To cover the task of searching, the goals of this chapter are (i) to outline the contexts and types of data in which people search for information (structured, unstructured, and semi-structured data), emphasizing the concept of one’s information need; (ii) to provide ways to think about the evaluation and improvement of one’s search results; (iii) to cover the important concept of regular expressions and the corresponding machinery of finite-state automata; and (iv) to delve into linguistic corpora, illustrating a search for linguistic forms instead of for content. The middle of the chapter provides more in-depth discussion of web searching, including how webpages are indexed and how the PageRank algorithm is used to determine relevance for a query.

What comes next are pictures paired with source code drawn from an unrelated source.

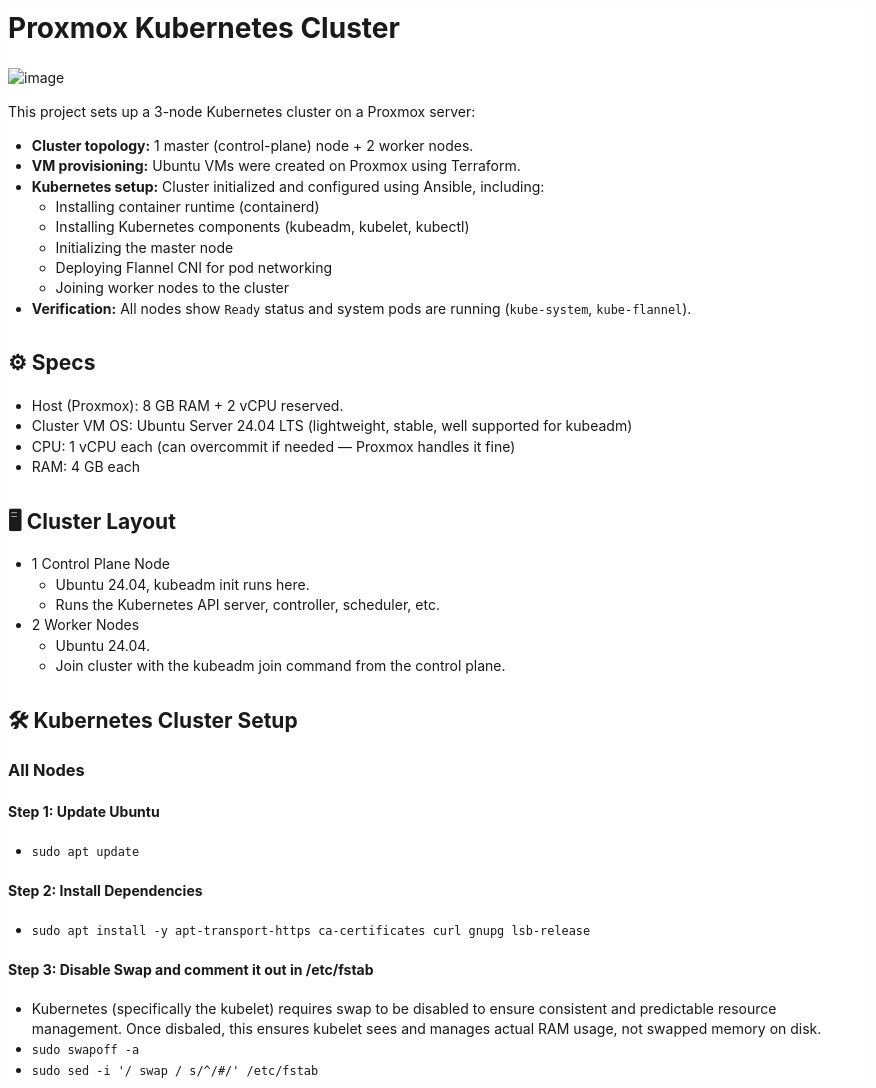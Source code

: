 # Proxmox Kubernetes Cluster

<img width="1641" height="451" alt="image" src="https://github.com/user-attachments/assets/1732ccd6-e1e2-4941-8331-2fc3826c9b9d" />

This project sets up a 3-node Kubernetes cluster on a Proxmox server:

- **Cluster topology:** 1 master (control-plane) node + 2 worker nodes.
- **VM provisioning:** Ubuntu VMs were created on Proxmox using Terraform.
- **Kubernetes setup:** Cluster initialized and configured using Ansible, including:
  - Installing container runtime (containerd)
  - Installing Kubernetes components (kubeadm, kubelet, kubectl)
  - Initializing the master node
  - Deploying Flannel CNI for pod networking
  - Joining worker nodes to the cluster
- **Verification:** All nodes show `Ready` status and system pods are running (`kube-system`, `kube-flannel`).

## ⚙️ Specs

- Host (Proxmox): 8 GB RAM + 2 vCPU reserved.
- Cluster VM OS: Ubuntu Server 24.04 LTS (lightweight, stable, well supported for kubeadm)
- CPU: 1 vCPU each (can overcommit if needed — Proxmox handles it fine)
- RAM: 4 GB each

## 🖥️ Cluster Layout

- 1 Control Plane Node
  - Ubuntu 24.04, kubeadm init runs here.
  - Runs the Kubernetes API server, controller, scheduler, etc.
- 2 Worker Nodes
  - Ubuntu 24.04.
  - Join cluster with the kubeadm join command from the control plane.

## 🛠️ Kubernetes Cluster Setup

### All Nodes

#### Step 1: Update Ubuntu

- `sudo apt update`
  
#### Step 2: Install Dependencies

- `sudo apt install -y apt-transport-https ca-certificates curl gnupg lsb-release`

#### Step 3: Disable Swap and comment it out in /etc/fstab

- Kubernetes (specifically the kubelet) requires swap to be disabled to ensure consistent and predictable resource management. Once disbaled, this ensures kubelet sees and manages actual RAM usage, not swapped memory on disk.
- `sudo swapoff -a`
- `sudo sed -i '/ swap / s/^/#/' /etc/fstab`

This chapter aims to (i) explain the idea of classifiers and machine learning; (ii) introduce the Naive Bayes and Perceptron classifiers; (iii) give basic information about how to evaluate the success of a machine learning system; and (iv) explain the applications of machine learning to junk-mail filtering and to sentiment analysis. The chapter concludes with advice on how to select a machine learning algorithm and a discussion of how this plays out for a consulting company employing sentiment analysis as part of an opinion-tracking application designed to be used by corporate customers.
The goals of this chapter are (i) to introduce the idea of dialog systems; (ii) to describe some of the ways in which researchers have conceptualized dialog, including dialog moves, speech acts, and conversational maxims; (iii) to show some of the ways of classifiying dialog systems according to their purpose and design; and (iv) to illustrate how to measure the performance of dialog systems. We spend some time discussing the difficulties in automating dialogue and illustrate this with the example of the early dialog system Eliza.
Starting from the general idea of what it means to translate, in this chapter we (i) introduce the idea of machine translation (MT) and explain its capabilities and limits; (ii) indicate the differences between direct MT systems, transfer systems, and modern statistical methods; and (iii) set machine translation in its business context, emphasizing the idea of a translation need. The chapter includes extended discussion of IBM’s Model 1 translation model and of the Noisy Channel Model as applied to translation. It also discusses the translation needs of the European Union and those of the Canadian Meteorological Service, and contrasts them with the very difficult requirements for a satisfactory translation of a Shakespeare sonnet. The chapter concludes with a discussion of the likely consequences of automated translation for the career prospects and training choices of human translators.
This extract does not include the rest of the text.